Items from a dataset
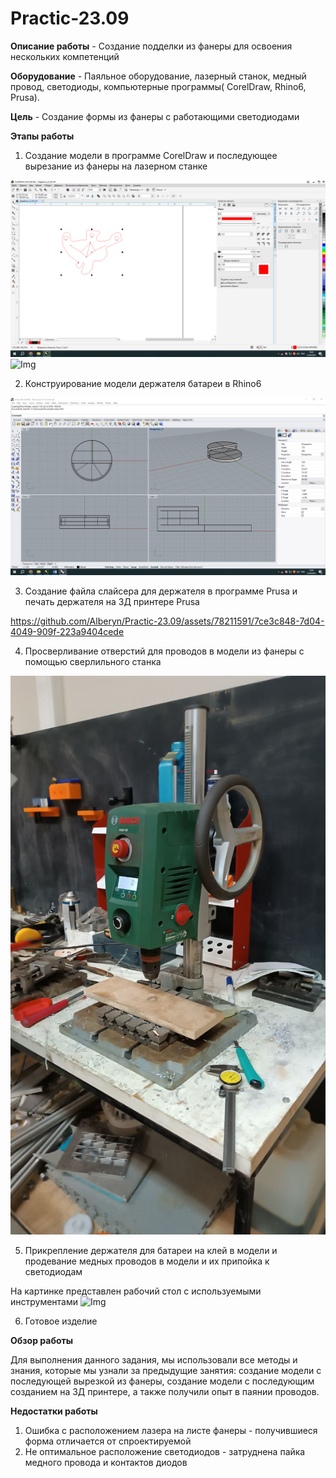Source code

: # Practic-23.09
**Описание работы** - Создание подделки из фанеры для освоения нескольких компетенций

**Оборудование** -
Паяльное оборудование, лазерный станок, медный провод, светодиоды, компьютерные программы( CorelDraw, Rhino6, Prusa).

**Цель** -
Создание формы из фанеры с работающими светодиодами

**Этапы работы**
1) Создание модели в программе CorelDraw и последующее вырезание из фанеры на лазерном станке
   
![Img](101.png)
![Img](IMG_2394.JPG)

2) Конструирование модели держателя батареи в Rhino6
   
![Img](102.png)

3) Создание файла слайсера для держателя в программе Prusa и печать держателя на 3Д принтере Prusa



https://github.com/Alberyn/Practic-23.09/assets/78211591/7ce3c848-7d04-4049-909f-223a9404cede


4) Просверливание отверстий для проводов в модели из фанеры с помощью сверлильного станка

![Img](IMG_2409.JPG)

5) Прикрепление держателя для батареи на клей в модели и продевание медных проводов в модели и их припойка к светодиодам
   
На картинке представлен рабочий стол с используемыми инструментами
![Img](IMG_2408.JPG)

6) Готовое изделие

**Обзор работы** 

Для выполнения данного задания, мы использовали все методы и знания, которые мы узнали за предыдущие занятия: создание модели с последующей вырезкой из фанеры, создание модели с последующим созданием на 3Д принтере, а также получили  опыт в паянии проводов.

**Недостатки работы**

1) Ошибка с расположением лазера на листе фанеры - получившиеся форма отличается от спроектируемой
2) Не оптимальное расположение светодиодов - затруднена пайка медного провода и контактов диодов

_WHAT TO WORK ON_
Output every record above verbatim, excluding images.

_EXERCISE OUTPUT_
Source code

: # Practic-23.09
**Описание работы** - Создание подделки из фанеры для освоения нескольких компетенций

**Оборудование** -
Паяльное оборудование, лазерный станок, медный провод, светодиоды, компьютерные программы( CorelDraw, Rhino6, Prusa).

**Цель** -
Создание формы из фанеры с работающими светодиодами

**Этапы работы**
1) Создание модели в программе CorelDraw и последующее вырезание из фанеры на лазерном станке
   
![Img](101.png)
![Img](IMG_2394.JPG)

2) Конструирование модели держателя батареи в Rhino6
   
![Img](102.png)

3) Создание файла слайсера для держателя в программе Prusa и печать держателя на 3Д принтере Prusa



https://github.com/Alberyn/Practic-23.09/assets/78211591/7ce3c848-7d04-4049-909f-223a9404cede


4) Просверливание отверстий для проводов в модели из фанеры с помощью сверлильного станка

![Img](IMG_2409.JPG)

5) Прикрепление держателя для батареи на клей в модели и продевание медных проводов в модели и их припойка к светодиодам
   
На картинке представлен рабочий стол с используемыми инструментами
![Img](IMG_2408.JPG)

6) Готовое изделие

**Обзор работы** 

Для выполнения данного задания, мы использовали все методы и знания, которые мы узнали за предыдущие занятия: создание модели с последующей вырезкой из фанеры, создание модели с последующим созданием на 3Д принтере, а также получили  опыт в паянии проводов.

**Недостатки работы**

1) Ошибка с расположением лазера на листе фанеры - получившиеся форма отличается от спроектируемой
2) Не оптимальное расположение светодиодов - затруднена пайка медного провода и контактов диодов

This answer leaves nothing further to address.